EXERCISE DETAILS → Please repeat exactly the lines below from the one containing "Convert foreseen performances" down to the one containing "## acknowledgments", both included, and nothing else.

Stored data →
== Segment start ==

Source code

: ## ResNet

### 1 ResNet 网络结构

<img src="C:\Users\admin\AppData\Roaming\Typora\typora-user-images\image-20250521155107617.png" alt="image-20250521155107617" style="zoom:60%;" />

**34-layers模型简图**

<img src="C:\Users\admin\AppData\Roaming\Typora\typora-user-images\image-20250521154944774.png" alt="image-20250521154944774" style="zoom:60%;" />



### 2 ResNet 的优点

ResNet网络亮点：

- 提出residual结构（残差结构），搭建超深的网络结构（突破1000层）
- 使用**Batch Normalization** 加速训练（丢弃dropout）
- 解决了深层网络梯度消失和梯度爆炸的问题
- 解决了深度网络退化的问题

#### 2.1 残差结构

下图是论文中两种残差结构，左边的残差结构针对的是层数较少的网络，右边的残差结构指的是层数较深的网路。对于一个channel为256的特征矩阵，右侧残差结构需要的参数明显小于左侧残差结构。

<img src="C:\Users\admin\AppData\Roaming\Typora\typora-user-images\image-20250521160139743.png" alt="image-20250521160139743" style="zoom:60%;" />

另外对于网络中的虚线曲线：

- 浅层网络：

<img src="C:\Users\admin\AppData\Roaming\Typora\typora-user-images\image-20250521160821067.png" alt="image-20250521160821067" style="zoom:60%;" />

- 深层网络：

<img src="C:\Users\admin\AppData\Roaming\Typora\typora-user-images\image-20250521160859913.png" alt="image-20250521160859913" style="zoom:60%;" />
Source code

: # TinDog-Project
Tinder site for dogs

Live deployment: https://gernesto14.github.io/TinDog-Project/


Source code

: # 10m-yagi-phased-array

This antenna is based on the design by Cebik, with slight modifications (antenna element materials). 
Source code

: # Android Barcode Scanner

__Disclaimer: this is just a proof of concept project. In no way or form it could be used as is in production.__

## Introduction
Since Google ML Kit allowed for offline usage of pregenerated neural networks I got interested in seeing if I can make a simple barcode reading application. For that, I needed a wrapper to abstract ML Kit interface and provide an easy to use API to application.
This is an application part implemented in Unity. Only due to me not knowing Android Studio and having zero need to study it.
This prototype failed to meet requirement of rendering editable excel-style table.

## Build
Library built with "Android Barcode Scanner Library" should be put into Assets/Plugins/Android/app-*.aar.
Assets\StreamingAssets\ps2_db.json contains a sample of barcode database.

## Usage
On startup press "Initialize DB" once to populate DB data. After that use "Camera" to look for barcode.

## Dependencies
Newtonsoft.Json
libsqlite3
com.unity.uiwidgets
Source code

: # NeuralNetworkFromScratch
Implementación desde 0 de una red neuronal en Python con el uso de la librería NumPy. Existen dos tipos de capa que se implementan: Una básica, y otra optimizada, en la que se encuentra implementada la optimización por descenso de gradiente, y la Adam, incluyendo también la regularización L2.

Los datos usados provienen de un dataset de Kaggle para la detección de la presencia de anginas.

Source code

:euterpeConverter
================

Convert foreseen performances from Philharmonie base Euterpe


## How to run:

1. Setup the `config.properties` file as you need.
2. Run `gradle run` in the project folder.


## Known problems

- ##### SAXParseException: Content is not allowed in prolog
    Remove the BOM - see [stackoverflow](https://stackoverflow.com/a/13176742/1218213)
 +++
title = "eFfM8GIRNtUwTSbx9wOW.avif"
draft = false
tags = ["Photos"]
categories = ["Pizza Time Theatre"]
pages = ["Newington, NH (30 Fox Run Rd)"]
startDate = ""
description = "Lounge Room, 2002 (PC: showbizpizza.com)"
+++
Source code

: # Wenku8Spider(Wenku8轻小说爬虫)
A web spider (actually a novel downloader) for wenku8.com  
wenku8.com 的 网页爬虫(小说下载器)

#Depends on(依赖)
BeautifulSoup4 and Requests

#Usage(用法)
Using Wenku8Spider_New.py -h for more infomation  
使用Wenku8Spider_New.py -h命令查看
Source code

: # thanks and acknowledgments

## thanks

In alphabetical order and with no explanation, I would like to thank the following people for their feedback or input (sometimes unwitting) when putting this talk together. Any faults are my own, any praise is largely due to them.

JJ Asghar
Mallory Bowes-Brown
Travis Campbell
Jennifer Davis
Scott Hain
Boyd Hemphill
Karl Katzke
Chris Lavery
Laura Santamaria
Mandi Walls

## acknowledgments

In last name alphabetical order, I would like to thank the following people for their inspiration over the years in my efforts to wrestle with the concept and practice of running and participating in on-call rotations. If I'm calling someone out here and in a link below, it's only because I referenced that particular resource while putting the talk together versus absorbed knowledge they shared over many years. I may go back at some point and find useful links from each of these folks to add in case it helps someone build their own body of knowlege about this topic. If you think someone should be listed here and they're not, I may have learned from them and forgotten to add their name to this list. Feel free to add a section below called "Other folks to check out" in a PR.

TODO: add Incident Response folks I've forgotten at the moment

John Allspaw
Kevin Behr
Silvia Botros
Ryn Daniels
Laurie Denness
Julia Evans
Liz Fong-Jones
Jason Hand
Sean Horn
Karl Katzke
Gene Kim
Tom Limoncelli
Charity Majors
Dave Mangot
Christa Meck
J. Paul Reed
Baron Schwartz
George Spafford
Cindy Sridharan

== Segment end ==

RESPONSE TO THIS TASK →
Convert foreseen performances from Philharmonie base Euterpe


## How to run:

1. Setup the `config.properties` file as you need.
2. Run `gradle run` in the project folder.


## Known problems

- ##### SAXParseException: Content is not allowed in prolog
    Remove the BOM - see [stackoverflow](https://stackoverflow.com/a/13176742/1218213)
 +++
title = "eFfM8GIRNtUwTSbx9wOW.avif"
draft = false
tags = ["Photos"]
categories = ["Pizza Time Theatre"]
pages = ["Newington, NH (30 Fox Run Rd)"]
startDate = ""
description = "Lounge Room, 2002 (PC: showbizpizza.com)"
+++
Source code

: # Wenku8Spider(Wenku8轻小说爬虫)
A web spider (actually a novel downloader) for wenku8.com  
wenku8.com 的 网页爬虫(小说下载器)

#Depends on(依赖)
BeautifulSoup4 and Requests

#Usage(用法)
Using Wenku8Spider_New.py -h for more infomation  
使用Wenku8Spider_New.py -h命令查看
Source code

: # thanks and acknowledgments

## thanks

In alphabetical order and with no explanation, I would like to thank the following people for their feedback or input (sometimes unwitting) when putting this talk together. Any faults are my own, any praise is largely due to them.

JJ Asghar
Mallory Bowes-Brown
Travis Campbell
Jennifer Davis
Scott Hain
Boyd Hemphill
Karl Katzke
Chris Lavery
Laura Santamaria
Mandi Walls

## acknowledgments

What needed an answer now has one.